Prof. Craig Benjamin

October 6, 2014

The Parallel between Eastern philosophy and Modern Science

Niels Bohr is the Nobel-prize winning physicist that developed the Bohr model of the atom, which proposes that electrons revolve in orbits around the nucleus, occasionally jumping from one energy orbit to another. He also proposed the principle of complementarity, which states that an electron or light can behave as either a wave or a stream of particles depending on the experiment. When Niels Bohr was knighted in 1947 he designed his own coat of arms which consisted of the symbol of yin and yang and a Latin motto which read: "opposites are complementary". To Bohr, one of the earliest- and seemingly simplest- theories of the universe was a guide to exploring the world of modern physics. This essay explores the role of this ancient theory as a major theme in the science disciplines.[1:

Pais, Abraham (1991). Niels Bohr's Times, In Physics, Philosophy and Polity. Oxford: Clarendon Press.][2: Bohr crest". University of Copenhagen.]

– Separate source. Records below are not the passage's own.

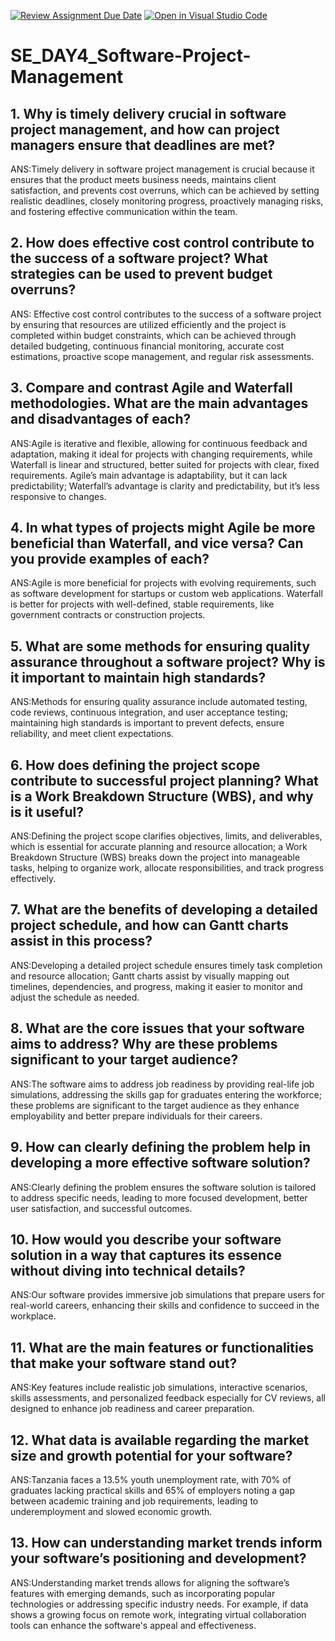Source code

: [![Review Assignment Due Date](https://classroom.github.com/assets/deadline-readme-button-22041afd0340ce965d47ae6ef1cefeee28c7c493a6346c4f15d667ab976d596c.svg)](https://classroom.github.com/a/9pw6JKcu)
[![Open in Visual Studio Code](https://classroom.github.com/assets/open-in-vscode-2e0aaae1b6195c2367325f4f02e2d04e9abb55f0b24a779b69b11b9e10269abc.svg)](https://classroom.github.com/online_ide?assignment_repo_id=15644547&assignment_repo_type=AssignmentRepo)
# SE_DAY4_Software-Project-Management
## 1. Why is timely delivery crucial in software project management, and how can project managers ensure that deadlines are met?
ANS:Timely delivery in software project management is crucial because it ensures that the product meets business needs, maintains client satisfaction, and prevents cost overruns, which can be achieved by setting realistic deadlines, closely monitoring progress, proactively managing risks, and fostering effective communication within the team.

## 2. How does effective cost control contribute to the success of a software project? What strategies can be used to prevent budget overruns?
ANS: Effective cost control contributes to the success of a software project by ensuring that resources are utilized efficiently and the project is completed within budget constraints, which can be achieved through detailed budgeting, continuous financial monitoring, accurate cost estimations, proactive scope management, and regular risk assessments.

## 3. Compare and contrast Agile and Waterfall methodologies. What are the main advantages and disadvantages of each?
ANS:Agile is iterative and flexible, allowing for continuous feedback and adaptation, making it ideal for projects with changing requirements, while Waterfall is linear and structured, better suited for projects with clear, fixed requirements. Agile’s main advantage is adaptability, but it can lack predictability; Waterfall’s advantage is clarity and predictability, but it’s less responsive to changes.

## 4. In what types of projects might Agile be more beneficial than Waterfall, and vice versa? Can you provide examples of each?
ANS:Agile is more beneficial for projects with evolving requirements, such as software development for startups or custom web applications. Waterfall is better for projects with well-defined, stable requirements, like government contracts or construction projects.

## 5. What are some methods for ensuring quality assurance throughout a software project? Why is it important to maintain high standards?
ANS:Methods for ensuring quality assurance include automated testing, code reviews, continuous integration, and user acceptance testing; maintaining high standards is important to prevent defects, ensure reliability, and meet client expectations.

## 6. How does defining the project scope contribute to successful project planning? What is a Work Breakdown Structure (WBS), and why is it useful?
ANS:Defining the project scope clarifies objectives, limits, and deliverables, which is essential for accurate planning and resource allocation; a Work Breakdown Structure (WBS) breaks down the project into manageable tasks, helping to organize work, allocate responsibilities, and track progress effectively.

## 7. What are the benefits of developing a detailed project schedule, and how can Gantt charts assist in this process?
ANS:Developing a detailed project schedule ensures timely task completion and resource allocation; Gantt charts assist by visually mapping out timelines, dependencies, and progress, making it easier to monitor and adjust the schedule as needed.

## 8. What are the core issues that your software aims to address? Why are these problems significant to your target audience?
ANS:The software aims to address job readiness by providing real-life job simulations, addressing the skills gap for graduates entering the workforce; these problems are significant to the target audience as they enhance employability and better prepare individuals for their careers.

## 9. How can clearly defining the problem help in developing a more effective software solution?
ANS:Clearly defining the problem ensures the software solution is tailored to address specific needs, leading to more focused development, better user satisfaction, and successful outcomes.
## 10. How would you describe your software solution in a way that captures its essence without diving into technical details?
ANS:Our software provides immersive job simulations that prepare users for real-world careers, enhancing their skills and confidence to succeed in the workplace.

## 11. What are the main features or functionalities that make your software stand out?
ANS:Key features include realistic job simulations, interactive scenarios, skills assessments, and personalized feedback especially for CV reviews, all designed to enhance job readiness and career preparation.

## 12. What data is available regarding the market size and growth potential for your software?
ANS:Tanzania faces a 13.5% youth unemployment rate, with 70% of graduates lacking practical skills and 65% of employers noting a gap between academic training and job requirements, leading to underemployment and slowed economic growth.

## 13. How can understanding market trends inform your software’s positioning and development?
ANS:Understanding market trends allows for aligning the software’s features with emerging demands, such as incorporating popular technologies or addressing specific industry needs. For example, if data shows a growing focus on remote work, integrating virtual collaboration tools can enhance the software's appeal and effectiveness.
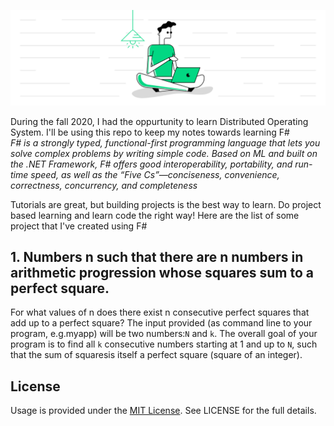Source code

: ![F Sharp a Day](./assets/f-sharp.png)

During the fall 2020, I had the oppurtunity to learn Distributed Operating System. I'll be using this repo to keep my notes towards learning F#  
_F# is a strongly typed, functional-first programming language that lets you solve complex problems by writing simple code. Based on ML and built on the .NET Framework, F# offers good interoperability, portability, and run-time speed, as well as the “Five Cs”—conciseness, convenience, correctness, concurrency, and completeness_

Tutorials are great, but building projects is the best way to learn. Do project based learning and learn code the right way!
Here are the list of some project that I've created using F#

## 1. Numbers n such that there are n numbers in arithmetic progression whose squares sum to a perfect square.
For what values of n does there exist n consecutive perfect squares that add up to a perfect square?
The input provided (as command line to your program, e.g.myapp) will be two numbers:`N` and `k`.  The overall goal of your program is to find all `k` consecutive numbers starting at 1 and up to `N`, such that the sum of squaresis itself a perfect square (square of an integer).


## License
Usage is provided under the [MIT License](http://http//opensource.org/licenses/mit-license.php). See LICENSE for the full details.
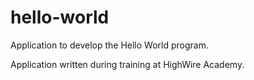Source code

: # hello-world
Application to develop the Hello World program.

Application written during training at HighWire Academy.
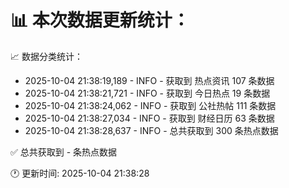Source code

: 📊 本次数据更新统计：
==========================

📈 数据分类统计：
- 2025-10-04 21:38:19,189 - INFO - 获取到 热点资讯 107 条数据
- 2025-10-04 21:38:21,721 - INFO - 获取到 今日热点 19 条数据
- 2025-10-04 21:38:24,062 - INFO - 获取到 公社热帖 111 条数据
- 2025-10-04 21:38:27,034 - INFO - 获取到 财经日历 63 条数据
- 2025-10-04 21:38:28,637 - INFO - 总共获取到 300 条热点数据

✅ 总共获取到 - 条热点数据

🕐 更新时间: 2025-10-04 21:38:28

In ancient Chinese cosmology, yin and yang are two contrasting but complementary principles that control the universe. Their repeated vacillation feeds the energy crucial for the universe to sustain itself, and their constant fusion and fission is at the origin of the coming and going of the entities and phenomena of the universe. [3: Pregadio, Fabrizio. "Yin and Yang." New Dictionary of the History of Ideas. Ed. Maryanne Cline Horowitz. Vol. 6. Detroit: Charles Scribner's Sons, 2005. 2509-2510. Gale Virtual Reference Library.]

The theory of Yin and Yang is an age-old Chinese philosophy. Scholars trace its origins back to the ancient text of I Ching, also known as Book of Changes, a divination text which itself originates from a Western Zhou divination text called...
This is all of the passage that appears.